Le vampire

Budget 2011-2012 - mars 2011


Le ministre des Finances, Raymond Bachand, n'en démord pas: seule une raison politique peut expliquer que le gouvernement Harper refuse toujours de verser une compensation au Québec pour l'harmonisation de la TPS et de la TVQ.
On peut en imaginer plusieurs. Si l'homologue fédéral de M. Bachand, James Flaherty, annonçait aujourd'hui que plus de deux milliards seront versés au Québec, le Bloc québécois serait bien mal venu de voter contre le budget, et le premier ministre Harper serait très déçu que son gouvernement y survive.
De toute manière, le Québec ne semble plus faire partie des plans du Parti conservateur. Alors, pourquoi lui faire une fleur qui pourrait créer de la grogne dans le reste du pays? Qu'elle soit légitime ou non, chaque demande du Québec est immanquablement perçue comme un autre caprice de l'enfant gâté de la fédération.
Bien sûr, une victoire sur le front fédéral-provincial est toujours la bienvenue, surtout pour un gouvernement qui est continuellement accusé de mollesse face à Ottawa, mais M. Bachand n'est peut-être pas si pressé de toucher son dû.

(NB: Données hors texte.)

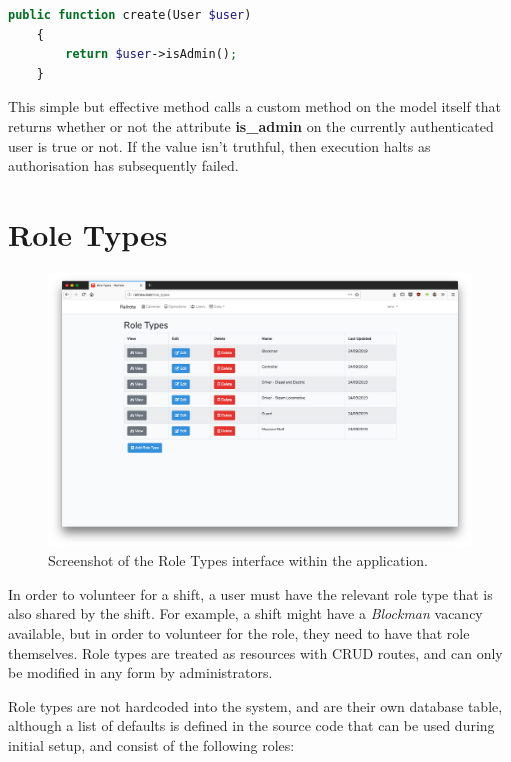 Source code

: \begin{lstlisting}[language=PHP, breaklines]
    public function create(User $user)
    {
        return $user->isAdmin();
    }
\end{lstlisting}

This simple but effective method calls a custom method on the model itself that returns whether or not the attribute \textbf{is\_admin} on the currently authenticated user is true or not. If the value isn't truthful, then execution halts as authorisation has subsequently failed.

\section{Role Types}

\begin{figure}[!ht]
    \centering
    \includegraphics[width=1.0\textwidth]{Figures/screenshot-roletypes}
    \caption{Screenshot of the Role Types interface within the application.}
    \label{fig:roletypes}
\end{figure}

In order to volunteer for a shift, a user must have the relevant role type that is also shared by the shift. For example, a shift might have a \textit{Blockman} vacancy available, but in order to volunteer for the role, they need to have that role themselves. Role types are treated as resources with CRUD routes, and can only be modified in any form by administrators.

Role types are not hardcoded into the system, and are their own database table, although a list of defaults is defined in the source code that can be used during initial setup, and consist of the following roles:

Un chèque de 2,2 milliards tombé du ciel faciliterait certainement l'atteinte de l'équilibre budgétaire en 2013-2014, qui demeure son objectif, mais il ferait également l'objet de bien des convoitises.
S'il l'avait déjà encaissé la semaine dernière, quand il a présenté son propre budget, il lui aurait été plus difficile de justifier la nouvelle hausse des droits de scolarité ou encore le report de la promesse de créer 15 000 nouvelles places en garderie d'ici la fin du présent mandat.
Le gouvernement fédéral peut toujours se faire tirer l'oreille, mais il finira bien par payer un jour ou l'autre. Il vaut peut-être mieux pour M. Bachand laisser l'argent en banque sans pouvoir le dépenser.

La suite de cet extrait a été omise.